Thinking of doing an journal on this scape. 











Sent from my iPhone using Tapatalk


----------



## Ryan Thang To (28 Jan 2020)

Good job mate. I like it. Going to be hard to keep that sand clean unless you don't have any shrimp lol

Cheers
Ryan


----------



## buttons (28 Jan 2020)

Ryan Thang To said:


> Good job mate. I like it. Going to be hard to keep that sand clean unless you don't have any shrimp lol
> 
> Cheers
> Ryan



Thank you. 

The sand is only kiln sand that I had laying around, it can be easily replaced if it becomes a pain. The plan was small gravel originally. 

I will be adding shrimp but it is mainly going to be home for my betta. 
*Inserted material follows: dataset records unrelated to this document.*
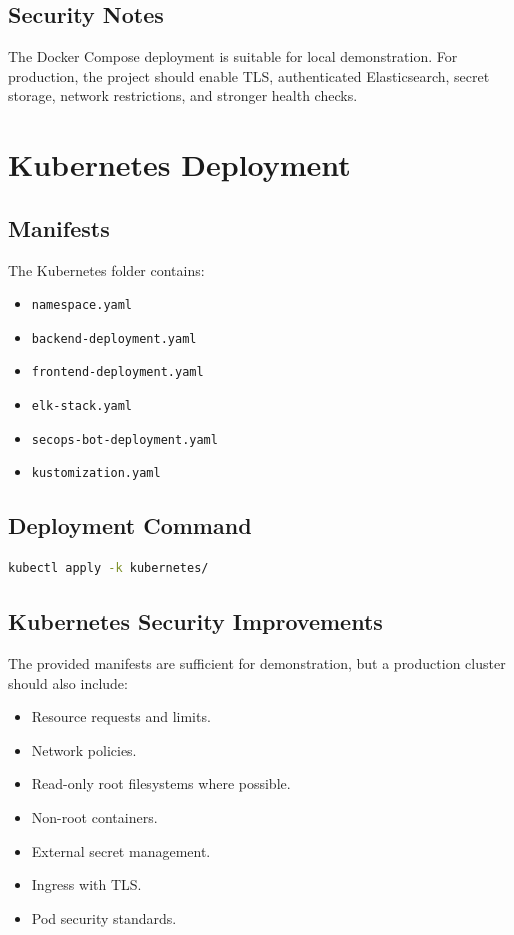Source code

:\documentclass[12pt,a4paper]{report}
\begin{document}
\section{Security Notes}

The Docker Compose deployment is suitable for local demonstration. For production, the project should enable TLS, authenticated Elasticsearch, secret storage, network restrictions, and stronger health checks.

\chapter{Kubernetes Deployment}

\section{Manifests}

The Kubernetes folder contains:

\begin{itemize}[leftmargin=*]
    \item \texttt{namespace.yaml}
    \item \texttt{backend-deployment.yaml}
    \item \texttt{frontend-deployment.yaml}
    \item \texttt{elk-stack.yaml}
    \item \texttt{secops-bot-deployment.yaml}
    \item \texttt{kustomization.yaml}
\end{itemize}

\section{Deployment Command}

\begin{lstlisting}[language=bash,caption={Deploy with Kustomize}]
kubectl apply -k kubernetes/
\end{lstlisting}

\section{Kubernetes Security Improvements}

The provided manifests are sufficient for demonstration, but a production cluster should also include:

\begin{itemize}[leftmargin=*]
    \item Resource requests and limits.
    \item Network policies.
    \item Read-only root filesystems where possible.
    \item Non-root containers.
    \item External secret management.
    \item Ingress with TLS.
    \item Pod security standards.
\end{itemize}
\end{document}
Sent from my iPhone using Tapatalk


----------



## Ryan Thang To (28 Jan 2020)

Lucky betta


----------



## buttons (28 Jan 2020)

Ryan Thang To said:


> Lucky betta



Most definitely 

He’s a beaut so he deserves a lovely home. 




Sent from my iPhone using Tapatalk


----------



## Deano3 (28 Jan 2020)

I like it aswel looks good, defently do a journal on the scape as so helpful and keeps us updated.

Looks good though looking forward to seeing it planted. 

Dean

Sent from my SM-G970F using Tapatalk


----------